First of all, I would like to thank all the readers for the interesting comments, both here as well as on reddit. And I would like to correct a mistake I made in the previous post, as well as add some more details.
Going over my notes again, S.Borkar from Intel spoke of a current use of 8B transistors and a foreseen 100B-transistors by 2015, so my figure of 1T was off by one order of magnitude. According to him, a majority of this will go to cache so we can foresee 100MB cache on such a real-estate. Since cache is typically implemented as SRAM (for those that don’t know, SRAM requires 6 transistors/bit while DRAM requires 1 transistor/bit, not counting the access-logic). So when you take into account 100MB-cache or 800Mb-cache, that’s still only 4.8B transistors. To give you an idea of complexity: The Montecito, which had 26MB cache and was probably one of the most complex Intel architectures (VLIW architecture with out-of-order-execution) required on the order of 100M transistors.
Due to what was said before, that clockspeed will no longer increase and possibly decrease, we need parallelism. And to deal with that parallelism we need a communication interface. Traditionally this used to be a bus, but nowadays a lot of research is going into NoC or network-on-chip. The amount of papers on NoC at this year was quite staggering (number-to-be-filled-in). The reasons for NoC are both obvious and non-obvious. On the obvious reasons is that a bus is a shared resource and as your number of masters go up contention only increases, and therefore also congestion. With a NoC you alleviate this pressure a bit by enabling easier communication between processing elements closer to one another. A less obvious reason was presented by one of the papers at the conference, namely that it allows you to have an easy way of dealing with variability by only having to care about variability (in timing) along a link and not of the whole system. This idea was more specifically applied to the clock-tree, though I think it’s a good idea in general. In a worst-case scenario, where variability really becomes an issue and clock-synch becomes increasingly impossible, the NoC could act as an asynchronous interface to tie together the different synchronous processing elements (cores with their local communication-assist and their local memory). I am certain there are many other reasons why NoC are a good solution, as indicated by the plethora of papers that have risen in the last 4-5 years.

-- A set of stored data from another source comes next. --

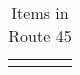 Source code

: \begin{longtable}{|| l l l l ||}%
\hline%
\endhead%
\hline%
\caption{Items in Route 45}%
\label{tab:Route45Items}%
\end{longtable}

Typically at the root of your network (if you implement a tree-like NoC) there will be an interface to the shared memory. Now obviously you want to use burst-transfer to get the data you’re working on to your local scratchpad. However I don’t see this working when you got to manycore ( > 100 core). So really, we can postulate only three possibilities (readers are welcome to suggest alternatives).
- Few tasks per application:
Either applications will not become that complex that we need to scale much further for one application. When that is the case it becomes easier to partition your memory space to enable multiple applications. Of course then one could argue that eventually we won’t need better chips as a user is unlikely to run more than say 10 applications on his embedded device. For those of you that will claim that applications will require more compute-power then I refer you to the fact that clock-speeds won’t scale anymore, or otherwise said, this is not a valid postulate.
Note that I made some bold assumptions in the second and first case of the above list. I assumed that we’d have an idealistic operating system. In the end, since applications will be more dynamic and will use such dynamic memory management, they’re still going through the operating system to ask for memory allocations. As such, they’re still communicating in a sense by the fact that how one application allocates and frees memory affects another application. Since I didn’t want to get too technical, I ignored this problem and assumed it solved. Suffice to say that even when you have non-communicating applications, there will still be contention for and congestion on shared resources.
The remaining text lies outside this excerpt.